*What you have to do*. Your answer should be the lines below from the one holding "Programul se va" through the one holding "#### Cerinte ale input-ului", copied exactly and with nothing else.

[Records supplied — start]

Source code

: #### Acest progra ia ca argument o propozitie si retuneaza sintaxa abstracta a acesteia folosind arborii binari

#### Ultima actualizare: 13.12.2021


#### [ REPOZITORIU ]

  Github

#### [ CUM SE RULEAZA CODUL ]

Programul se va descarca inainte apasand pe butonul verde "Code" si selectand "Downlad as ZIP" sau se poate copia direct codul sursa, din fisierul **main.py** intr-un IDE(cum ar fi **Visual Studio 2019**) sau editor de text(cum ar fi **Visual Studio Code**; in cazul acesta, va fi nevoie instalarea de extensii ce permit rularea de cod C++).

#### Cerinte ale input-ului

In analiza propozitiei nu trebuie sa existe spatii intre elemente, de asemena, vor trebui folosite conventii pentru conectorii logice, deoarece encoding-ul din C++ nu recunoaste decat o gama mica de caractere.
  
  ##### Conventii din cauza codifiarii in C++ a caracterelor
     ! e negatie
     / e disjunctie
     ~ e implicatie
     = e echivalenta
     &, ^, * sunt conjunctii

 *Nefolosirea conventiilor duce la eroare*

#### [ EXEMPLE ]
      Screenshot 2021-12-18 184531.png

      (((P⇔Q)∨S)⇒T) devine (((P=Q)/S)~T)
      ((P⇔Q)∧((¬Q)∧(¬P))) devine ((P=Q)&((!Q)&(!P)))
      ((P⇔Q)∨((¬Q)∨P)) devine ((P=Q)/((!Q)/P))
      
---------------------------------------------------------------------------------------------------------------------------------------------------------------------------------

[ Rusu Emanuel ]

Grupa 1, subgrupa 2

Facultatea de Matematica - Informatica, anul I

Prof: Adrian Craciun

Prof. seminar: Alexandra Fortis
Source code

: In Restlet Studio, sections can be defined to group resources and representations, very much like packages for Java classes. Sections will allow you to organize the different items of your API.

[Records supplied — finish]

*Answer section*.
Programul se va descarca inainte apasand pe butonul verde "Code" si selectand "Downlad as ZIP" sau se poate copia direct codul sursa, din fisierul **main.py** intr-un IDE(cum ar fi **Visual Studio 2019**) sau editor de text(cum ar fi **Visual Studio Code**; in cazul acesta, va fi nevoie instalarea de extensii ce permit rularea de cod C++).

#### Cerinte ale input-ului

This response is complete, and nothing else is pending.